=== PROBLEM TO SOLVE ===
Go through the entries below and copy every line that holds the word "using".
┏━━
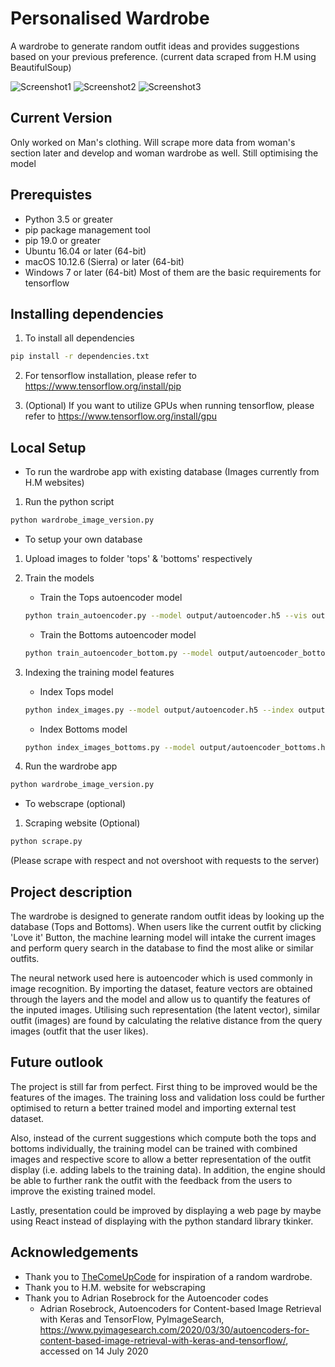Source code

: # Personalised Wardrobe

A wardrobe to generate random outfit ideas and provides suggestions based on your previous preference.
(current data scraped from H.M using BeautifulSoup)

![Screenshot1](/screenshots/Capture1.PNG) ![Screenshot2](/screenshots/Capture2.PNG) ![Screenshot3](/screenshots/Capture3.PNG)

## Current Version

Only worked on Man's clothing. Will scrape more data from woman's section later and develop and woman wardrobe as well.
Still optimising the model

## Prerequistes

* Python 3.5 or greater
* pip package management tool
* pip 19.0 or greater
* Ubuntu 16.04 or later (64-bit)
* macOS 10.12.6 (Sierra) or later (64-bit)
* Windows 7 or later (64-bit)
Most of them are the basic requirements for tensorflow

## Installing dependencies

1. To install all dependencies 
```bash
pip install -r dependencies.txt
```
2. For tensorflow installation, please refer to https://www.tensorflow.org/install/pip

3. (Optional) If you want to utilize GPUs when running tensorflow, please refer to https://www.tensorflow.org/install/gpu 

## Local Setup

* To run the wardrobe app with existing database (Images currently from H.M websites)
1. Run the python script
```bash
python wardrobe_image_version.py
```

* To setup your own database
1. Upload images to folder 'tops' & 'bottoms' respectively

2. Train the models
    * Train the Tops autoencoder model
    ```bash
    python train_autoencoder.py --model output/autoencoder.h5 --vis output/recon_vis.png --plot output/plot.png
    ```
    * Train the Bottoms autoencoder model
    ```bash
    python train_autoencoder_bottom.py --model output/autoencoder_bottoms.h5 --vis output/recon_vis.png --plot output/plot_bottoms.png
    ```

3. Indexing the training model features
    * Index Tops model
    ```bash
    python index_images.py --model output/autoencoder.h5 --index output/index.pickle
    ```

    * Index Bottoms model
    ```bash
    python index_images_bottoms.py --model output/autoencoder_bottoms.h5 --index output/index_bottoms.pickle
    ```
4. Run the wardrobe app 
```bash
python wardrobe_image_version.py
```
* To webscrape (optional)
1. Scraping website (Optional)
```bash
python scrape.py
```
(Please scrape with respect and not overshoot with requests to the server)

## Project description

The wardrobe is designed to generate random outfit ideas by looking up the database (Tops and Bottoms). When users like the current outfit by clicking 'Love it' Button, the machine learning model will intake the current images and perform query search in the database to find the most alike or similar outfits. 

The neural network used here is autoencoder which is used commonly in image recognition. By importing the dataset, feature vectors are obtained through the layers and the model and allow us to quantify the features of the inputed images. Utilising such representation (the latent vector), similar outfit (images) are found by calculating the relative distance from the query images (outfit that the user likes).   

## Future outlook

The project is still far from perfect. First thing to be improved would be the features of the images. The training loss and validation loss could be further optimised to return a better trained model and importing external test dataset. 

Also, instead of the current suggestions which compute both the tops and bottoms individually, the training model can be trained with combined images and respective score to allow a better representation of the outfit display (i.e. adding labels to the training data). In addition, the engine should be able to further rank the outfit with the feedback from the users to improve the existing trained model. 

Lastly, presentation could be improved by displaying a web page by maybe using React instead of displaying with the python standard library tkinker. 

## Acknowledgements
* Thank you to [TheComeUpCode](https://github.com/TheComeUpCode/WardrobeApp/) for inspiration of a random wardrobe.
* Thank you to H.M. website for webscraping
* Thank you to Adrian Rosebrock for the Autoencoder codes
    * Adrian Rosebrock, Autoencoders for Content-based Image Retrieval with Keras and TensorFlow, PyImageSearch, https://www.pyimagesearch.com/2020/03/30/autoencoders-for-content-based-image-retrieval-with-keras-and-tensorflow/, accessed on 14 July 2020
┗━━
=== REPLY ===
(current data scraped from H.M using BeautifulSoup)
Lastly, presentation could be improved by displaying a web page by maybe using React instead of displaying with the python standard library tkinker. 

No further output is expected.